All of this works differently for retrials. No longer is the prosecutor able to start the clock leading to trial; the court on appeal effectively initiates the time period leading up to reproseeution. While it is certainly true that the State is to some degree prepared for any reprosecution by virtue of the fact that it prosecuted the same case before, it cannot realistically be said that the situations are the same. Several years at least will have passed since the original trial. (Almost eleven years had passed here.) Personnel in the prosecutor’s office may be different, to say nothing of the availability of witnesses and evidence. And, of course, the local prosecutor has little basis for knowing when the court on appeal will rule.
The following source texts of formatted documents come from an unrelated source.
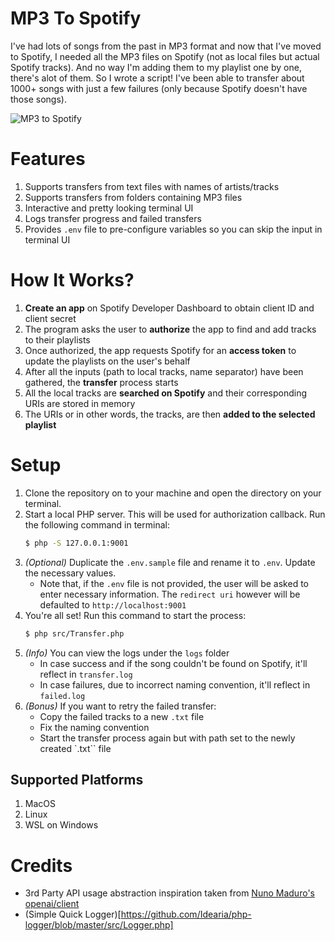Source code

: # MP3 To Spotify
I've had lots of songs from the past in MP3 format and now that I've moved to Spotify, I needed all the MP3 files on Spotify (not as local files but actual Spotify tracks). And no way I'm adding them to my playlist one by one, there's alot of them. So I wrote a script! I've been able to transfer about 1000+ songs with just a few failures (only because Spotify doesn't have those songs).

![MP3 to Spotify](https://github.com/shahlin/mp3-to-spotify/assets/32275018/bcd9f42a-e8c3-4b20-8110-5d0671a288cb)

# Features
1. Supports transfers from text files with names of artists/tracks
2. Supports transfers from folders containing MP3 files
3. Interactive and pretty looking terminal UI
4. Logs transfer progress and failed transfers
5. Provides `.env` file to pre-configure variables so you can skip the input in terminal UI

# How It Works?
1. **Create an app** on Spotify Developer Dashboard to obtain client ID and client secret
2. The program asks the user to **authorize** the app to find and add tracks to their playlists
3. Once authorized, the app requests Spotify for an **access token** to update the playlists on the user's behalf
4. After all the inputs (path to local tracks, name separator) have been gathered, the **transfer** process starts
5. All the local tracks are **searched on Spotify** and their corresponding URIs are stored in memory
6. The URIs or in other words, the tracks, are then **added to the selected playlist**

# Setup
1. Clone the repository on to your machine and open the directory on your terminal.
2. Start a local PHP server. This will be used for authorization callback. Run the following command in terminal:
    ```bash
    $ php -S 127.0.0.1:9001
    ```
3. *(Optional)* Duplicate the `.env.sample` file and rename it to `.env`. Update the necessary values.
    - Note that, if the `.env` file is not provided, the user will be asked to enter necessary information. The `redirect uri` however will be defaulted to `http://localhost:9001`
4. You're all set! Run this command to start the process:
    ```bash
    $ php src/Transfer.php
    ```
5. *(Info)* You can view the logs under the `logs` folder
    - In case success and if the song couldn't be found on Spotify, it'll reflect in `transfer.log`
    - In case failures, due to incorrect naming convention, it'll reflect in `failed.log`
6. *(Bonus)* If you want to retry the failed transfer:
    - Copy the failed tracks to a new `.txt` file
    - Fix the naming convention
    - Start the transfer process again but with path set to the newly created `.txt`` file

## Supported Platforms
1. MacOS
2. Linux
3. WSL on Windows

# Credits
- 3rd Party API usage abstraction inspiration taken from [Nuno Maduro's](https://twitter.com/enunomaduro) [openai/client](https://github.com/openai-php/client)
- (Simple Quick Logger)[https://github.com/Idearia/php-logger/blob/master/src/Logger.php]
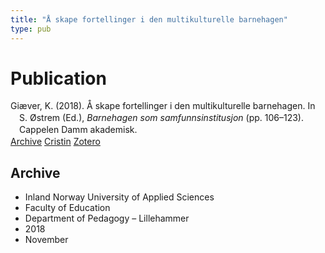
 ```yaml
---
title: "Å skape fortellinger i den multikulturelle barnehagen"
type: pub
---
```

<h1>Publication</h1>
<article id="csl-bib-container-DUN8M36A" class="csl-bib-container">
  <div class="csl-bib-body" style="line-height: 1.35; padding-left: 1em; text-indent:-1em;">
  <div class="csl-entry">Gi&#xE6;ver, K. (2018). &#xC5; skape fortellinger i den multikulturelle barnehagen. In S. &#xD8;strem (Ed.), <i>Barnehagen som samfunnsinstitusjon</i> (pp. 106&#x2013;123). Cappelen Damm akademisk.</div>
</div>
  <div class="csl-bib-buttons">
    <a href="#taxonomy-article-DUN8M36A" class="csl-bib-button">Archive</a>
    <a href="https://app.cristin.no/results/show.jsf?id=1637778" alt="Cristin URL" class="csl-bib-button">Cristin</a>
    <a href="http://zotero.org/groups/5022929/items/DUN8M36A" alt="Zotero URL" class="csl-bib-button">Zotero</a>
  </div>
  <div id="csl-bib-meta-container-DUN8M36A"></div>
</article>
<div id="csl-bib-meta-DUN8M36A" class="csl-bib-meta">
  <article id="taxonomy-article-DUN8M36A" class="taxonomy-article">
    <h1>Archive</h1>
    <ul>
      <li>Inland Norway University of Applied Sciences</li>
      <li>Faculty of Education</li>
      <li>Department of Pedagogy – Lillehammer</li>
      <li>2018</li>
      <li>November</li>
    </ul>
  </article>
</div>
Other jurisdictions have held that their court-promulgated speedy trial rules do not apply to the reprosecution of criminal charges after reversal on appeal. See State v. Girts, 1997 WL 321109 *7-8 (Ohio App. June 12, 1997); Donalds v. State, 291 Md. 276, 434 A.2d 581 (1981), aff'g Donalds v. State, 49 Md.App. 106, 430 A.2d 113, 115 (1981). I would follow the same rule for our state.
The defendant who secures reversal of his or her conviction on appeal still enjoys the right to a speedy trial under both the United States and Indiana Constitutions. These rights are delineated in Barker v. Wingo, 407 U.S. 514, 92 S.Ct. 2182, 33 L.Ed.2d 101 (1972), and Fortson v. State, 269 Ind. 161, 168, 379 N.E.2d 147, 152 (1978). Furthermore, a criminal defendant who secures reversal of a conviction or sentence on appeal enjoys a federal due process right against vindictiveness or retaliation which could well be violated if reprosecution after reversal on appeal is unreasonably delayed. Cf. North Carolina v. Pearce, 395 U.S. 711, 725, 89 S.Ct. 2072, 2080, 23 L.Ed.2d 656 (1969) (Due Process Clause “requires that vindictiveness against a defendant for having successfully attacked his first conviction must play no part in the sentence he receives after a new trial.”). I believe these constitutional provisions provide sufficient protection in the circumstance at issue here. To the extent they do not, I believe we should change our rule, not by case law, but by an amendment that would take into account the differences between the original trial and reprosecution.